Он позвонил в колокольчик и, зевнув, откинулся в кресле. Я стал ходить взад и вперед, весь дрожа от неуемного нетерпения. Наконец пришла сестра, и ночной сторож указал ей на меня.
– Номер тридцать шесть, – сказал он сестре.
Я пошел за ней по белому коридору, потом мы поднялись по короткой лестнице. «Как он?» – не сдержавшись, спросил я.
111
Ладно, ладно.
– Не знаю, – сказала она и привела меня к другой сестре, которая сидела за столиком в конце другого белого коридора – точной копии первого – и читала книгу.
– Посетитель к тридцать шестому, – сказала моя провожатая и тотчас безшумно удалилась.
– Но мсье англичанин спит, – сказала сестра, молодая круглолицая женщина, с очень маленьким и очень блестящим носиком.
– Ему лучше? – спросил
– Кажется, ему немного лучше, – сказала сестра с улыбкой, и никогда я не видел улыбки очаровательней. – Вчера утром у него был очень, очень тяжелый сердечный приступ, а теперь он спит.
– Послушайте, – сказал я, протягивая ей монету в десять или двадцать франков. – Я завтра опять приду, но я хотел бы пойти к нему в палату и побыть там немного.
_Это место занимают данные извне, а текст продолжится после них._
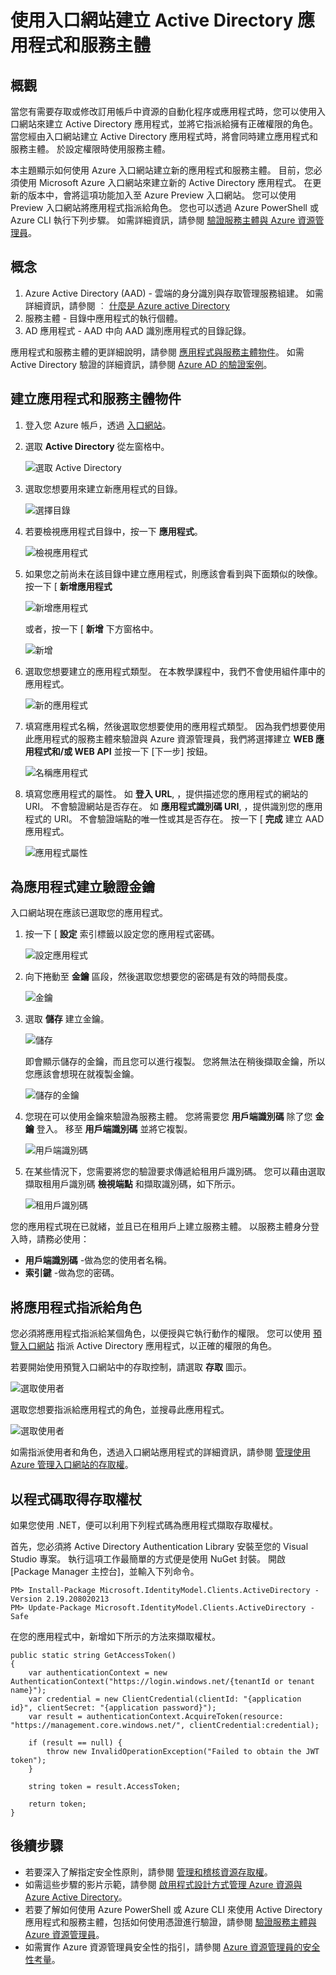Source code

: <properties
   pageTitle="在入口網站中建立 AD 應用程式和服務主體 | Microsoft Azure"
   description="描述如何建立可以與 Azure 資源管理員中的角色型存取控制搭配使用來管理資源存取權的新 Active Directory 應用程式和服務主體。"
   services="azure-resource-manager"
   documentationCenter="na"
   authors="tfitzmac"
   manager="wpickett"
   editor=""/>

<tags
   ms.service="azure-resource-manager"
   ms.devlang="na"
   ms.topic="article"
   ms.tgt_pltfrm="na"
   ms.workload="na"
   ms.date="12/01/2015"
   ms.author="tomfitz"/>

# 使用入口網站建立 Active Directory 應用程式和服務主體

## 概觀
當您有需要存取或修改訂用帳戶中資源的自動化程序或應用程式時，您可以使用入口網站來建立 Active Directory 應用程式，並將它指派給擁有正確權限的角色。 當您經由入口網站建立 Active Directory 應用程式時，將會同時建立應用程式和服務主體。 於設定權限時使用服務主體。

本主題顯示如何使用 Azure 入口網站建立新的應用程式和服務主體。 目前，您必須使用 Microsoft Azure 入口網站來建立新的 Active Directory 應用程式。 在更新的版本中，會將這項功能加入至 Azure Preview 入口網站。 您可以使用 Preview 入口網站將應用程式指派給角色。 您也可以透過 Azure PowerShell 或 Azure CLI 執行下列步驟。 如需詳細資訊，請參閱 [驗證服務主體與 Azure 資源管理員](resource-group-authenticate-service-principal.md)。

## 概念
1. Azure Active Directory (AAD) - 雲端的身分識別與存取管理服務組建。 如需詳細資訊，請參閱 ︰ [什麼是 Azure active Directory](active-directory/active-directory-whatis.md)
2. 服務主體 - 目錄中應用程式的執行個體。
3. AD 應用程式 - AAD 中向 AAD 識別應用程式的目錄記錄。 

應用程式和服務主體的更詳細說明，請參閱 [應用程式與服務主體物件](active-directory/active-directory-application-objects.md)。 
如需 Active Directory 驗證的詳細資訊，請參閱 [Azure AD 的驗證案例](active-directory/active-directory-authentication-scenarios.md)。


## 建立應用程式和服務主體物件

1. 登入您 Azure 帳戶，透過 [入口網站](https://manage.windowsazure.com/)。

2. 選取 **Active Directory** 從左窗格中。

     ![選取 Active Directory][1]

3. 選取您想要用來建立新應用程式的目錄。

     ![選擇目錄][2]

3. 若要檢視應用程式目錄中，按一下 **應用程式**。

     ![檢視應用程式][11]

4. 如果您之前尚未在該目錄中建立應用程式，則應該會看到與下面類似的映像。 按一下 [ **新增應用程式**

     ![新增應用程式][6]

     或者，按一下 [ **新增** 下方窗格中。

     ![新增][12]

5. 選取您想要建立的應用程式類型。 在本教學課程中，我們不會使用組件庫中的應用程式。

     ![新的應用程式][10]

6. 填寫應用程式名稱，然後選取您想要使用的應用程式類型。 因為我們想要使用此應用程式的服務主體來驗證與 Azure 資源管理員，我們將選擇建立 **WEB 應用程式和/或 WEB API** 並按一下 [下一步] 按鈕。

     ![名稱應用程式][9]

7. 填寫您應用程式的屬性。 如 **登入 URL**, ，提供描述您的應用程式的網站的 URI。 不會驗證網站是否存在。 
如 **應用程式識別碼 URI**, ，提供識別您的應用程式的 URI。 不會驗證端點的唯一性或其是否存在。 按一下 [ **完成** 建立 AAD 應用程式。

     ![應用程式屬性][4]

## 為應用程式建立驗證金鑰
入口網站現在應該已選取您的應用程式。

1. 按一下 [ **設定** 索引標籤以設定您的應用程式密碼。

     ![設定應用程式][3]

2. 向下捲動至 **金鑰** 區段，然後選取您想要您的密碼是有效的時間長度。

     ![金鑰][7]

3. 選取 **儲存** 建立金鑰。

     ![儲存][13]

     即會顯示儲存的金鑰，而且您可以進行複製。 您將無法在稍後擷取金鑰，所以您應該會想現在就複製金鑰。

     ![儲存的金鑰][8]

4. 您現在可以使用金鑰來驗證為服務主體。 您將需要您 **用戶端識別碼** 除了您 **金鑰** 登入。 移至 **用戶端識別碼** 並將它複製。
  
     ![用戶端識別碼][5]

5. 在某些情況下，您需要將您的驗證要求傳遞給租用戶識別碼。 您可以藉由選取擷取租用戶識別碼 **檢視端點** 和擷取識別碼，如下所示。

     ![租用戶識別碼](./media/resource-group-create-service-principal-portal/save-tenant.png)

您的應用程式現在已就緒，並且已在租用戶上建立服務主體。 以服務主體身分登入時，請務必使用：

* **用戶端識別碼** -做為您的使用者名稱。
* **索引鍵** -做為您的密碼。

## 將應用程式指派給角色

您必須將應用程式指派給某個角色，以便授與它執行動作的權限。 您可以使用 [預覽入口網站](https://portal.azure.com) 指派 Active Directory 應用程式，以正確的權限的角色。

若要開始使用預覽入口網站中的存取控制，請選取 **存取** 圖示。

![選取使用者](./media/resource-group-create-service-principal-portal/select-users.png)

選取您想要指派給應用程式的角色，並搜尋此應用程式。

![選取使用者](./media/resource-group-create-service-principal-portal/assign-to-role.png)

如需指派使用者和角色，透過入口網站應用程式的詳細資訊，請參閱 [管理使用 Azure 管理入口網站的存取權](../role-based-access-control-configure/#manage-access-using-the-azure-management-portal)。

## 以程式碼取得存取權杖

如果您使用 .NET，便可以利用下列程式碼為應用程式擷取存取權杖。

首先，您必須將 Active Directory Authentication Library 安裝至您的 Visual Studio 專案。 執行這項工作最簡單的方式便是使用 NuGet 封裝。 開啟 [Package Manager 主控台]，並輸入下列命令。

    PM> Install-Package Microsoft.IdentityModel.Clients.ActiveDirectory -Version 2.19.208020213
    PM> Update-Package Microsoft.IdentityModel.Clients.ActiveDirectory -Safe

在您的應用程式中，新增如下所示的方法來擷取權杖。

    public static string GetAccessToken()
    {
        var authenticationContext = new AuthenticationContext("https://login.windows.net/{tenantId or tenant name}");  
        var credential = new ClientCredential(clientId: "{application id}", clientSecret: "{application password}");
        var result = authenticationContext.AcquireToken(resource: "https://management.core.windows.net/", clientCredential:credential);

        if (result == null) {
            throw new InvalidOperationException("Failed to obtain the JWT token");
        }

        string token = result.AccessToken;

        return token;
    }

## 後續步驟

- 若要深入了解指定安全性原則，請參閱 [管理和稽核資源存取權](resource-group-rbac.md)。  
- 如需這些步驟的影片示範，請參閱 [啟用程式設計方式管理 Azure 資源與 Azure Active Directory](https://channel9.msdn.com/Series/Azure-Active-Directory-Videos-Demos/Enabling-Programmatic-Management-of-an-Azure-Resource-with-Azure-Active-Directory)。
- 若要了解如何使用 Azure PowerShell 或 Azure CLI 來使用 Active Directory 應用程式和服務主體，包括如何使用憑證進行驗證，請參閱 [驗證服務主體與 Azure 資源管理員](./resource-group-authenticate-service-principal.md)。
- 如需實作 Azure 資源管理員安全性的指引，請參閱 [Azure 資源管理員的安全性考量](best-practices-resource-manager-security.md)。


<!-- Images. -->
[1]: ./media/resource-group-create-service-principal-portal/active-directory.png
[2]: ./media/resource-group-create-service-principal-portal/active-directory-details.png
[3]: ./media/resource-group-create-service-principal-portal/application-configure.png
[4]: ./media/resource-group-create-service-principal-portal/app-properties.png
[5]: ./media/resource-group-create-service-principal-portal/client-id.png
[6]: ./media/resource-group-create-service-principal-portal/create-application.png
[7]: ./media/resource-group-create-service-principal-portal/create-key.png
[8]: ./media/resource-group-create-service-principal-portal/save-key.png
[9]: ./media/resource-group-create-service-principal-portal/tell-us-about-your-application.png
[10]: ./media/resource-group-create-service-principal-portal/what-do-you-want-to-do.png
[11]: ./media/resource-group-create-service-principal-portal/view-applications.png
[12]: ./media/resource-group-create-service-principal-portal/add-icon.png
[13]: ./media/resource-group-create-service-principal-portal/save-icon.png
– Но его нельзя будить, – сказала она и опять улыбнулась.
– А я и не разбужу. Я только посижу около него, да и то минутку всего.
– Право, не знаю, – сказала она. – Вы можете, конечно, заглянуть, но только очень осторожно.
Она провела меня к двери под номером тридцать шесть, и мы вошли в маленькое помещение вроде чулана с диванчиком; она слегка толкнула внутреннюю дверь, которая была приотворена, и я заглянул в темную комнату. Сначала я слышал только, как бухает собственное мое сердце, но потом я стал различать быстрое и тихое дыхание. Я напряг зрение; кровать была полузагорожена ширмой, да и все равно было слишком темно, чтобы разглядеть Севастьяна.
– Ну вот, – прошептала сестра. – Я оставлю дверь приоткрытой, а вы можете недолго посидеть здесь на диване.
Она зажгла маленькую лампу под синим абажуром и оставила меня одного. У меня было глупейшее желание достать из кармана портсигар. Руки у меня все еще дрожали, но я был счастлив. Он жив. Он мирно спит. Так, значит, сердце? сердце его подвело… Как и у матери его. Ему лучше, есть надежда. Я привезу лучших кардиологов со всего света, и они его спасут. Его присутствие в соседней комнате, едва доносившееся дыхание сообщали мне чувство безопасности, мира, дивного облегчения. И вот я сидел, и слушал, и сцеплял пальцы, и думал о прошедших годах, о наших коротких и редких встречах, и я знал, что как только он сможет слышать меня, я скажу ему, что, нравится ему это или нет, но уж отныне я буду всегда держаться поблизости от него. Мой странный сон, вера в то, что Севастьян откроет мне перед смертью некую исключительной важности истину, – все это казалось теперь туманной отвлеченностью, канувшей в теплый поток более простых, более человеческих переживаний, в волнах любви, которую я испытывал к тому, кто спал за приотворенной дверью. Как это нас так развело? Почему я всегда бывал так глуп, и насуплен, и несмел во время наших кратких встреч в Париже? Скоро я уйду и проведу ночь в гостинице – или, может быть, мне дадут комнату в больнице до того часа, когда я могу его видеть? Мне вдруг показалось, что слабый ритм дыхания спящего прервался, что он проснулся и причмокнул, а потом опять погрузился в сон: ритм возобновился, но так тихо, что я не мог отличить его от своего дыхания – и все сидел и прислушивался. О, уж я нарасскажу ему всякой всячины – я буду с ним говорить о «Грани призмы» и «Успехе», о «Веселой горе» и об «Альбиносе в черном», и об «Обратной стороне луны», о «Забытых вещах», о «Сомнительном асфоделе», – все эти книги я знал так же хорошо, как если бы сам их написал. И он тоже будет мне рассказывать. Как же мало я знал о его жизни! Но теперь я каждый миг узнавал что-нибудь новое. Эта приоткрытая дверь связывала нас как нельзя лучше. Это тихое дыханье говорило мне о Севастьяне больше всего того, что я знал о нем прежде. Если бы можно было курить, счастье мое было бы полным. Я чуть-чуть переместился на диване, в нем крякнула пружина, и я испугался, что могу нарушить его сон. Но нет: еле слышный звук раздавался по-прежнему, следуя по узенькой тропке, которая, казалось, идет по краешку самого времени, то ныряя в ложбинку, то снова появляясь – ровной поступью пересекая местность, образованную из знаков тишины: темноты, штор, синего света у моего локтя.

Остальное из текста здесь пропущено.